(подробности по тегу "закреп")
В начале июня — третьего или четвёртого числа, я уже и не помню — за Жанной всё-таки приехала её мать, стройная, высокая женщина, и, поздравив её с успешным окончанием экзаменов, вознамерилась забрать её домой. Жанна собрала свои вещи, и, перед тем, как покинуть Санхилл на каникулы окончательно, зашла ко мне, попрощаться. Я проводил её до двора, где она наспех познакомила меня со своей матерью и немедленно попросила у неё ещё минут десять — поговорить со мною напоследок перед каникулами. Мы вышли с ней к тому месту, на котором встретились наедине в первый раз, и некоторое время просто молчали, держась за руки и уставившись вперёд перед собой на волнующиеся, пенные воды атлантики и на хмурое — несмотря на июль — небо над ними. Потом, спустя, наверное, минут пять, она повернулась ко мне и спросила, не надумал ли я всё-таки поехать вместе с ними в Испанию, времени до отъезда, конечно, осталось не так уж и много, но его хватит для того чтобы я по быстрому собрал свои вещи и отправился в путь вместе с ней и её матерью. Нет, обронил я тогда глухо, извини, но, кажется, я не смогу. Она тогда заставила повернуться меня к себе тоже, и я увидел, что она улыбается, а глаза, в отражении которых я, кажется, в этот миг разглядеть целую вселенную, смотрели на меня по доброму. Ты не бойся, сказала она мне тогда, я ещё вернусь. Обещаю. Я еле удержался тогда от слёз, но она молча обняла меня, а я обнял её в ответ, и мне стало спокойнее.

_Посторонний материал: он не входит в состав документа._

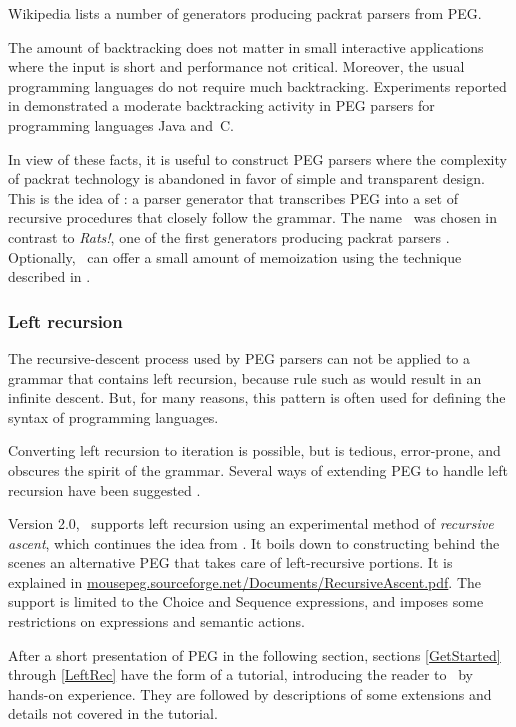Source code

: Wikipedia \cite{Wiki:Rats} lists a number of generators  
producing packrat parsers from PEG.

The amount of backtracking does not matter 
in small interactive applications
where the input is short and performance not critical.
Moreover, the usual programming languages
do not require much backtracking.
%
Experiments reported in \cite{Redz:2007:FI,Redz:2008:FI}
demonstrated a moderate backtracking activity  
in PEG parsers for programming languages Java and~C.

\newpage
In view of these facts,
it is useful to construct PEG parsers
where the complexity of packrat technology is abandoned in favor
of simple and transparent design.
This is the idea of \Mouse:
a parser generator that transcribes
PEG into a set of recursive procedures that closely follow the grammar.
The name \Mouse\ was chosen in contrast to \textsl{Rats!}, 
one of the first generators producing packrat parsers \cite{Grimm:2004}.
Optionally, \Mouse\ can offer a small amount of memoization using the technique
described in \cite{Redz:2007:FI}.

\subsubsection*{Left recursion}

The recursive-descent process used by PEG parsers can not be applied to a grammar
that contains left recursion, because rule such as 
would result in an infinite descent.
But, for many reasons, this pattern is often used for defining the syntax
of programming languages.

Converting left recursion to iteration is possible, but is tedious, error-prone, 
and obscures the spirit of the grammar. 
Several ways of extending PEG to handle left recursion have been suggested 
\cite{Orlando:2010,Warth:2008,Tratt:2010,Medeiros:2014:LR}.

Version 2.0, \Mouse\ supports left recursion
using an experimental method of \emph{recursive ascent},
which continues the idea from \cite{Orlando:2010}.
It boils down to constructing behind the scenes an alternative PEG
that takes care of left-recursive portions.
It is explained in \url{mousepeg.sourceforge.net/Documents/RecursiveAscent.pdf}.
The support is limited to the Choice and Sequence expressions,
and imposes some restrictions on expressions and semantic actions. 

\bigskip
After a short presentation of PEG in the following section,
sections \ref{GetStarted} through \ref{LeftRec}
have the form of a tutorial,
introducing the reader to \Mouse\ by hands-on experience.
They are followed by descriptions of some extensions
and details not covered in the tutorial.
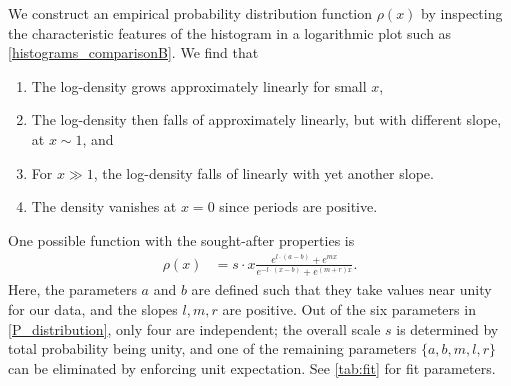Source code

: \documentclass[11pt,a4paper]{article}
\renewcommand{\|}{\rule[-0.4ex]{0.2ex}{1.2em}}
\begin{document}
We construct an empirical probability distribution function $\rho(x)$ by inspecting the characteristic features of the histogram in a logarithmic plot such as \cref{histograms_comparisonB}. We find that 
\begin{enumerate}
	\item The log-density grows approximately linearly for small $x$,
	\item The log-density then falls of approximately linearly, but with different slope, at $x \sim 1$, and
	\item For $x \gg 1$, the log-density falls of linearly with yet another slope.
	\item The density vanishes at $x=0$ since periods are positive.
\end{enumerate}
One possible function with the sought-after properties is
\begin{align}\label{P_distribution}
\rho(x) &= s \cdot x \frac{e^{l\cdot (a-b)  } + e^{m x}}{e^{-l \cdot (x-b)} + e^{(m+r)x}}.
\end{align}
Here, the parameters $a$ and $b$ are defined such that they take values near unity for our data, and the slopes $l,m,r$ are positive.
Out of the six parameters in \cref{P_distribution}, only four are independent; the overall scale $s$ is determined by total  probability being unity,
and one of the remaining parameters $\{a,b,m,l,r\}$  can be eliminated by enforcing unit expectation.   See \cref{tab:fit} for fit parameters.
\end{document}
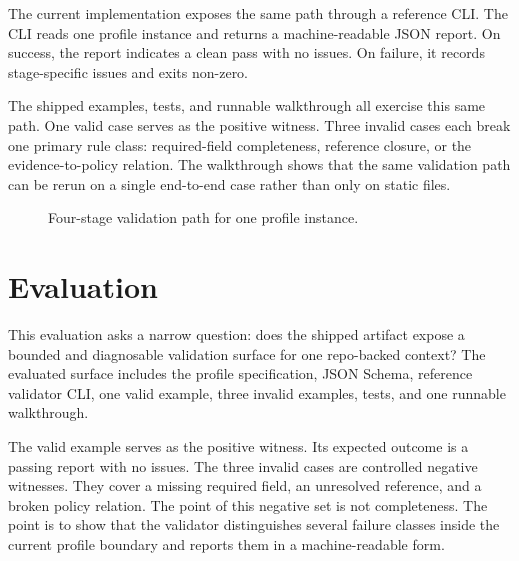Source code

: \documentclass[conference]{IEEEtran}
\begin{document}
The current implementation exposes the same path through a reference CLI. The CLI reads one profile instance and returns a machine-readable JSON report. On success, the report indicates a clean pass with no issues. On failure, it records stage-specific issues and exits non-zero.

The shipped examples, tests, and runnable walkthrough all exercise this same path. One valid case serves as the positive witness. Three invalid cases each break one primary rule class: required-field completeness, reference closure, or the evidence-to-policy relation. The walkthrough shows that the same validation path can be rerun on a single end-to-end case rather than only on static files.

\begin{figure}[t]
\centering
{}
\caption{Four-stage validation path for one profile instance.}
\label{fig:validator}
\end{figure}

\section{Evaluation}

This evaluation asks a narrow question: does the shipped artifact expose a bounded and diagnosable validation surface for one repo-backed context? The evaluated surface includes the profile specification, JSON Schema, reference validator CLI, one valid example, three invalid examples, tests, and one runnable walkthrough.

The valid example serves as the positive witness. Its expected outcome is a passing report with no issues. The three invalid cases are controlled negative witnesses. They cover a missing required field, an unresolved reference, and a broken policy relation. The point of this negative set is not completeness. The point is to show that the validator distinguishes several failure classes inside the current profile boundary and reports them in a machine-readable form.
\end{document}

Слёз моих она тогда не увидела.
Ещё сутки я бродил по Санхилл и окрестностям в одиночестве, а потом собрался в путь тоже — отец позвонил мне и сказал, что уже заказал мне билеты на самолёт.
Проведя неделю с отцом дома и поболтав с ним о том о сём, съездив с ним в кое-какие известные нам обоим места, в том числе посетив с ним Париж и наш любимый Прованс, я вновь остался в одиночестве в своём родном доме, предоставленный сам себе — отец, извинившись за то, что дела по прежнему не дают ему почти никакого свободного времени, вновь уехал в какие-то неведомые дали, о которых, конечно же, ничего мне не сообщил. Пока он был дома, мы перезванивались с Жанной почти каждый день, связывались с ней по Интернету, она говорила, что её предложение всё ещё в силе, и, когда я остался дома один, я хотел действительно сорваться и приехать к ней в Испанию, но, когда я решился-таки позвонить ей и сообщить, чтобы она меня ждала, вместо неё трубку её телефона взяла её мать, и с сожалением сообщила мне, что, наверное, из-за малого периода акклиматизации при переезде из одних условий в другие у неё резко обострились все её аллергические болячки, и она была вынуждена лечь на реабилитацию к аллергологу немного раньше, чем это бывало обычно. Я сказал ей, что очень сочувствую Жанне, поинтересовался её самочувствием, узнал, что оно пока стабильно, пожелал ей выздоровления, поблагодарил, а затем, про себя чертыхаясь и понося всю эту ситуацию на чём свет стоит, повесил трубку. Побыв дома ещё немного, я отзвонился отцу, что уезжаю, и спустя сутки отправился обратно на Контремор.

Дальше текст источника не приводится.